-- INPUT --
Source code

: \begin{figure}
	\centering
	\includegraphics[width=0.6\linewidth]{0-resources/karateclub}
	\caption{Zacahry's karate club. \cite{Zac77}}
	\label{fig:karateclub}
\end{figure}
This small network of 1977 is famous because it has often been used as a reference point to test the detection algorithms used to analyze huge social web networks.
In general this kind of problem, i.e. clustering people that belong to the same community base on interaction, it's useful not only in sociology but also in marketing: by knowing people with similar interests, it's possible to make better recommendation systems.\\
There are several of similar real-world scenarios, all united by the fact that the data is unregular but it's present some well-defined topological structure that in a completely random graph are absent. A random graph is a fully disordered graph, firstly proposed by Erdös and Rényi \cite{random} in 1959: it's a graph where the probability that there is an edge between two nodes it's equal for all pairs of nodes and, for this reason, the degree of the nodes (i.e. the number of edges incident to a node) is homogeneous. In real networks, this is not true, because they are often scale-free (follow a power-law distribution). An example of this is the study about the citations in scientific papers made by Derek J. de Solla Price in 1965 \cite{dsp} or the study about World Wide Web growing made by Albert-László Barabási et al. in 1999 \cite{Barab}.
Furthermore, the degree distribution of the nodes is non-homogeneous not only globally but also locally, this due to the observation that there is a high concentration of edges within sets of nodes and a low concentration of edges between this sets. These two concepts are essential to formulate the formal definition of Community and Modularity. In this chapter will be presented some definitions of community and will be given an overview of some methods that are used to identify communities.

* * *

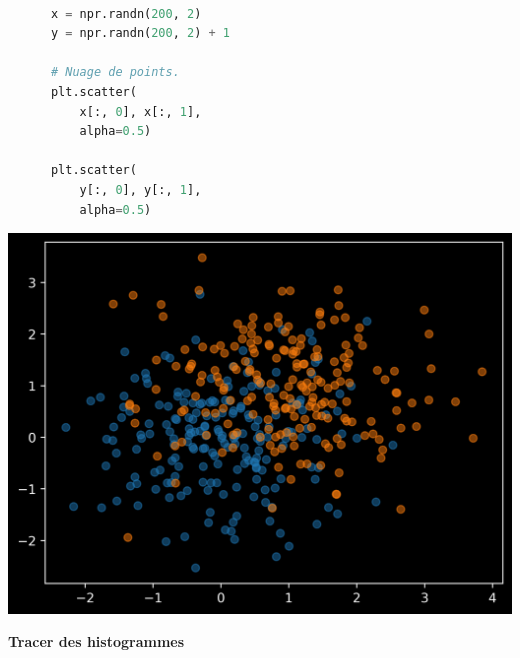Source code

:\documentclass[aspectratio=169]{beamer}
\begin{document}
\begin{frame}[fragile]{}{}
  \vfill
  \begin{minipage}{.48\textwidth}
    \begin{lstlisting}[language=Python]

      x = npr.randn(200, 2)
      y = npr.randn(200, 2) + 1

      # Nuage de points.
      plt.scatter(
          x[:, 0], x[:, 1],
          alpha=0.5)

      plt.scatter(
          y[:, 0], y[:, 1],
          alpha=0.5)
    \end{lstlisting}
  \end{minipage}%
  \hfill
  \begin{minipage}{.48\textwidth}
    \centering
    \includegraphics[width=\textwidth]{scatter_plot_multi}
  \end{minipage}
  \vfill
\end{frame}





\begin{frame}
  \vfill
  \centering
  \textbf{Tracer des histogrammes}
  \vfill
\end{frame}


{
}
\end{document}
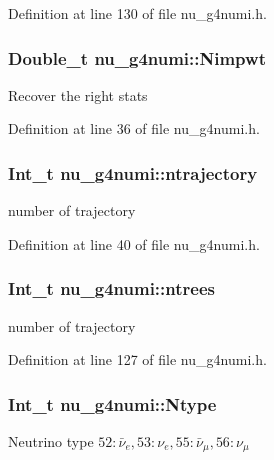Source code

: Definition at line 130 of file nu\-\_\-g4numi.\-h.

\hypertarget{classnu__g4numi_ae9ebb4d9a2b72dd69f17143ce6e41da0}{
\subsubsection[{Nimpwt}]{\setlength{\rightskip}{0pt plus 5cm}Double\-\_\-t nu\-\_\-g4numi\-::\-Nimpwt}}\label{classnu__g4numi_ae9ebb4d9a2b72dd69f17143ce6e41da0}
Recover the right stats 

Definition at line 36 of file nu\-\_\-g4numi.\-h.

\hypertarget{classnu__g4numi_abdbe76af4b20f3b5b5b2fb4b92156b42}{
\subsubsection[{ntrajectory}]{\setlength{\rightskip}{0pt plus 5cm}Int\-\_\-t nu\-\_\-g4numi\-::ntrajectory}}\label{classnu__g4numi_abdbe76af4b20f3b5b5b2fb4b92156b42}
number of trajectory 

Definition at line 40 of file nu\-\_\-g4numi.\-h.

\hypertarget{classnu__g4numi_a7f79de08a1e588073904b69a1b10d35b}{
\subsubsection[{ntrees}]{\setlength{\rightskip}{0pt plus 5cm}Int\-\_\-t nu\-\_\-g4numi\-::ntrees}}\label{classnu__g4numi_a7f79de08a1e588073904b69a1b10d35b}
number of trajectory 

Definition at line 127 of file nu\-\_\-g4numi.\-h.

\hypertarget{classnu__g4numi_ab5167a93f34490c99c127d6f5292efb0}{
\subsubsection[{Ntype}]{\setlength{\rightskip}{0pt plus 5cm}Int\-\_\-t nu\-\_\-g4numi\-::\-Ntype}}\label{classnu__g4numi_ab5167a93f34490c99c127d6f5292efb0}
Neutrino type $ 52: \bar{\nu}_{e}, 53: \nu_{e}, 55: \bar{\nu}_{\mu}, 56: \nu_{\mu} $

* * *

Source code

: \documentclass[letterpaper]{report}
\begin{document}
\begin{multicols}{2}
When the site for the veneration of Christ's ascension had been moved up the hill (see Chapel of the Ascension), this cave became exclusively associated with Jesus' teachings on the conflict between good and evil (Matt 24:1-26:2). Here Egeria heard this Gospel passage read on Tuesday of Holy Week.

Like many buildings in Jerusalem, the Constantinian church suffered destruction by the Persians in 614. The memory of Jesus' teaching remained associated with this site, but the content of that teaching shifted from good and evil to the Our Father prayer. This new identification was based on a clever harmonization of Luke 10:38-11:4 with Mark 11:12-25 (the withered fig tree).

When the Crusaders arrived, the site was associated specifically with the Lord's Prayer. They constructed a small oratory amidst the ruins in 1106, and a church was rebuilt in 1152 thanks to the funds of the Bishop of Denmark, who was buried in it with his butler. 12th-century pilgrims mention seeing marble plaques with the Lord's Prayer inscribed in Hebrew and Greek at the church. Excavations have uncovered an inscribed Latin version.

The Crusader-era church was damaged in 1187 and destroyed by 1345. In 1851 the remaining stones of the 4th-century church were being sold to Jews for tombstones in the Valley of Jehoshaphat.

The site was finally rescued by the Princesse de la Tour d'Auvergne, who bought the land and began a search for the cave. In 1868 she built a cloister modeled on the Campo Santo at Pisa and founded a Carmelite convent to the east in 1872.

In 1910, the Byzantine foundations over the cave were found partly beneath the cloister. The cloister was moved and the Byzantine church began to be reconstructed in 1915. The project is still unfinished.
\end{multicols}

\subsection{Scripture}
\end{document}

-- TASK TO CARRY OUT --
All lines in the entries above that include "community" should be found and copied.

-- SOLUTION TO THE EXERCISE --
In general this kind of problem, i.e. clustering people that belong to the same community base on interaction, it's useful not only in sociology but also in marketing: by knowing people with similar interests, it's possible to make better recommendation systems.\\
Furthermore, the degree distribution of the nodes is non-homogeneous not only globally but also locally, this due to the observation that there is a high concentration of edges within sets of nodes and a low concentration of edges between this sets. These two concepts are essential to formulate the formal definition of Community and Modularity. In this chapter will be presented some definitions of community and will be given an overview of some methods that are used to identify communities.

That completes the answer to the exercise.